X = np.load("feats.npy")

# Assign a unique number to each utterance and create lookup.
y = df.index
labels = [normalize_str(_) for _ in df.sentence]

clf = neighbors.KNeighborsClassifier(n_neighbors=1, leaf_size=100)
clf.fit(X, y)

# Generate test predictions
testdir = "/data/test_audio/test_audio"
testfiles = glob.glob(f"{testdir}/*.mp3")
testfeats = [feature_extractor(_) for _ in tqdm.tqdm(testfiles)]

testpreds = clf.predict(testfeats)
testtrans = [labels[_].replace("'","") for _ in testpreds]

with open("predictions.csv", "w") as f:
    f.write("Clip_ID,Target\n")
    for file, transcription in zip(testfiles,testtrans):
        ID = os.path.split(os.path.splitext(file)[0])[1]
        f.write(f"{ID},{transcription}\n")

Discussion 3 answers

Thanks for your code. I don't have much experience in word processing and I used your code as an initial test and study version. But I made a submission... @Zindi, how can I delete a submission?

22 Dec 2021, 22:18
Upvotes 0

I can't comment about removing, but if you sumbit a dummy file with incorrect transcripts you can select it as your leaderboard entry.
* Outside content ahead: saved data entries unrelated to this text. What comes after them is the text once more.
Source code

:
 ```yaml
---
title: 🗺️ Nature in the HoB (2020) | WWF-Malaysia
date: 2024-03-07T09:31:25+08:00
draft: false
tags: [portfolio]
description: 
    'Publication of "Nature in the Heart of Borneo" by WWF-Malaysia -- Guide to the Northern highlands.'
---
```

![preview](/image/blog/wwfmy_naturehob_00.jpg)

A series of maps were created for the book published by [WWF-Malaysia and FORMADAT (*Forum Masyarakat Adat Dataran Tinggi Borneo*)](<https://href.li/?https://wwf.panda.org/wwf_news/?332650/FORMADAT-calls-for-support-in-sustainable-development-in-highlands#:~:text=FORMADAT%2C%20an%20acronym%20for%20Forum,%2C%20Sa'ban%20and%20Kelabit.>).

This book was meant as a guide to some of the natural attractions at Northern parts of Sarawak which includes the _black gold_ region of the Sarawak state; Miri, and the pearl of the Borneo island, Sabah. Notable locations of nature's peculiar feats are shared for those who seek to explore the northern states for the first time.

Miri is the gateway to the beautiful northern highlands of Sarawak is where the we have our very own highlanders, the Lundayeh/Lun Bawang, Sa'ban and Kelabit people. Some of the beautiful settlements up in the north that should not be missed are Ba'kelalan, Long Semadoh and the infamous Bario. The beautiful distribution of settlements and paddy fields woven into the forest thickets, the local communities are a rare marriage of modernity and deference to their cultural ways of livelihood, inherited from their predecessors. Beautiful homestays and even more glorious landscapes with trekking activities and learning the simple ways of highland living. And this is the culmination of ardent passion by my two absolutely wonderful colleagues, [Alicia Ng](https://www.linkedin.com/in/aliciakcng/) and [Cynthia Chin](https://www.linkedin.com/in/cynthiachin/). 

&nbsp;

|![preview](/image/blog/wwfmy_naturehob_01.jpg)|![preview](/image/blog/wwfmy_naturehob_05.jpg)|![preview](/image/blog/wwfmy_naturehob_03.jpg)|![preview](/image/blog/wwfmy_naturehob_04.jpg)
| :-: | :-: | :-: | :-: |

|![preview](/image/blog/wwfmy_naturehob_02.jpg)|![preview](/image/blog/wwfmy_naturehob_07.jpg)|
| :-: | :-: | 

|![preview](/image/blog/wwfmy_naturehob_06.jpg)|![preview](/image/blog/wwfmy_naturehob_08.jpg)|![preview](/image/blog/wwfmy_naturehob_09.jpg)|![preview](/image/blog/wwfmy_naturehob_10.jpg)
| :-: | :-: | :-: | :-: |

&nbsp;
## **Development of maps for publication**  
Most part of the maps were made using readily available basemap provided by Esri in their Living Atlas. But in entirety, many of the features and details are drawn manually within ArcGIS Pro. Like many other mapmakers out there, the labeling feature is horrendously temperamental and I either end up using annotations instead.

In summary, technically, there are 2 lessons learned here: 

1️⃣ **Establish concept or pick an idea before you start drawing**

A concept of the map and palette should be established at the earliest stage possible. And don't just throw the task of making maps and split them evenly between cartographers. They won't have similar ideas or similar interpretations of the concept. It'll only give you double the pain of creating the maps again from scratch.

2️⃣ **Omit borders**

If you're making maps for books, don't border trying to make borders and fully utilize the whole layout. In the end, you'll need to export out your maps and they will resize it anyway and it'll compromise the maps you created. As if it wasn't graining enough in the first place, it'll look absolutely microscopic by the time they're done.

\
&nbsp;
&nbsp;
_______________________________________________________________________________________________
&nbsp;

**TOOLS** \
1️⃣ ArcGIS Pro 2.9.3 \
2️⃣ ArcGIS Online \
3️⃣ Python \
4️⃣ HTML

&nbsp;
For a better place to start check out Deepspeech, Huggingface speech to text, Kaldi, and Nvidia's Nemo packages. My code was just to demonstrate that we can get ~0 WER by training with all of the Commonvoice data.

Thanks for the suggestion. I thought that 'selecting it as your leaderboard entry' only worked in the final submission phase.